22 August, 2017Trade unionists from garment producing countries met on 14–18 August in Yangon, Myanmar, to discuss organizing in the supply chain and campaigning for a living wage.

Concluding three years of work on organizing in global supply chains and campaigning for living wages under two projects funded by German organization the Friedrich-Ebert-Stiftung (FES), participants from Bangladesh, Cambodia, Egypt, Ethiopia, Indonesia, Mauritius, Myanmar, Pakistan, Philippines, South Africa and Turkey, compared strategies and evaluated progress in an industry that is seen as synonymous with low wages, long working hours and sub-standard working conditions.

Welcoming the unionists to Myanmar, many of them for the first time, Maung Maung, President of the Confederation of Trade Unions in Myanmar, provided an update on discussions for setting the second minimum wage in the country. Myanmar’s first ever minimum wage was introduced in 2015 at 3,600 kyats/day (US$3.6). It is far from a living wage and unions are currently conducting wage research around the country, before putting forward new demands at the end of September.

Sharing successful strategies for organizing in the supply chain, participants from the Philippines spoke of the increased strength gained by using alliances.

Myanmar unionists stressed the importance of education:

“We meet workers in the streets and in tea shops, and teach them about their rights and the law even before the union in the workplace has been officially registered.”

Turkey counts 1,1 million workers in the textile and garment industry, and there is a need to educate workers on unions and collective bargaining agreements:

“Organizing is made additionally difficult as it is often linked to a big risk of dismissal.

Implementing global framework agreements

IndustriALL has signed global framework agreements (GFAs) with Inditex, H&M, Mizuno and Tchibo.

Talking about the implementation of the GFA with H&M in Cambodia, Christina Hajagos-Clausen, IndustriALL garment and textile director, presented the work of the national monitoring committees (NMC), set up in a number of countries as conflict solving mechanisms.

“The NMCs consist of three union representative and three H&M representatives, and they gives us a possibility to exchange concerns. The GFA has been instrumental in resolving conflicts in Myanmar and Pakistan.

“There is a shift in the supply chain, a move away from voluntary initiatives to functioning industrial relations.”

Creating a level playing field for wages

Campaigning for a living wage is a key goal of  IndustriALL. Many speakers talked about the inadequacy of garment worker wages and how difficult it is to negotiate higher wages when factories are being squeezed by their multinational brand customers.

IndustriALL assistant general secretary Jenny Holdcroft says that unions must look beyond the minimum wage and push for a new wage fixing mechanism that takes account of the way that brands contract with suppliers and the prices they pay.

The meeting was joined by Frank Hoffer, newly appointed Executive Director of the ACT initiative between IndustriALL and global brands who  spoke of how ACT aims to introduce industry collective bargaining linked to brand purchasing practices to garment supply chains.

 “The minimum wage does not take into account other wage-related factors like working hours, skills training and productivity.

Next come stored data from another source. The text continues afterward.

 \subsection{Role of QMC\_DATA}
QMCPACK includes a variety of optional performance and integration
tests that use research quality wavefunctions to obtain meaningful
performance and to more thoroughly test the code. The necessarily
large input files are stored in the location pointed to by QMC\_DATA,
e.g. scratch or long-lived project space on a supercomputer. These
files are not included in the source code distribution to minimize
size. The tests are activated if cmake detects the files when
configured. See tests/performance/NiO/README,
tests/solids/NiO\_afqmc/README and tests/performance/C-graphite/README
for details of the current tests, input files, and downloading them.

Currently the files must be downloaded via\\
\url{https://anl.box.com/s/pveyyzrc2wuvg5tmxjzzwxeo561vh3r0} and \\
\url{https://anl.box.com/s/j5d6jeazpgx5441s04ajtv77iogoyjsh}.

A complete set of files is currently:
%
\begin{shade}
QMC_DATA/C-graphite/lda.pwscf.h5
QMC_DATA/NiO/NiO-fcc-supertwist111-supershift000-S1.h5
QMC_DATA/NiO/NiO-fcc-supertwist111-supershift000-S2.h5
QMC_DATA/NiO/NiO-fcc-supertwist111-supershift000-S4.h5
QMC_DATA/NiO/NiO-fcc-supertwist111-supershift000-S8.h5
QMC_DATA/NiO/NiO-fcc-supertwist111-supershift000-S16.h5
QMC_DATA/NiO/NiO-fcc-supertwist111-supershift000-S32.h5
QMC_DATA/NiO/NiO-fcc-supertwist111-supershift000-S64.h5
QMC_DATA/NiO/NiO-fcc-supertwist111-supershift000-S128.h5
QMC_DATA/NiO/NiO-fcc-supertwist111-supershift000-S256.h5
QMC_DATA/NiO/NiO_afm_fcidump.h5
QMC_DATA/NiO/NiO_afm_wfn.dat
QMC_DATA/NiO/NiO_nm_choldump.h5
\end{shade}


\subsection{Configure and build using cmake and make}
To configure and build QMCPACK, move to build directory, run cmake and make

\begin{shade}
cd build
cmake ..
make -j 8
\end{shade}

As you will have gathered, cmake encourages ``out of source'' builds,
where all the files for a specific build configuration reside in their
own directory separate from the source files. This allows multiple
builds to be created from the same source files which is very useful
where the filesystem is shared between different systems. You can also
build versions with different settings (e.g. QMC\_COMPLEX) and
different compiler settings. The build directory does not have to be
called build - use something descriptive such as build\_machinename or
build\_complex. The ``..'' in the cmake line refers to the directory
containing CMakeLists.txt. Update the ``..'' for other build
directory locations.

We need a system that lifts standards across the market and enables workers to enforce their own agrements.

“To achieve a living wage there is a need for higher wages to be set across the entire industry in order to prevent individual factories and brands from negotiating lower prices based on lower wages.”

While many of the countries represented at the workshop have a minimum wage, this is set at a level that does not enable workers to meet their basic needs, leaving them reliant on excessive overtime hours to supplement their wages. Having heard positive examples from South Africa, Sweden and Indonesia, the meeting concluded on the importance of making the case to employers and governments of the mutual benefits of introducing industry bargaining more widely in the garment sector.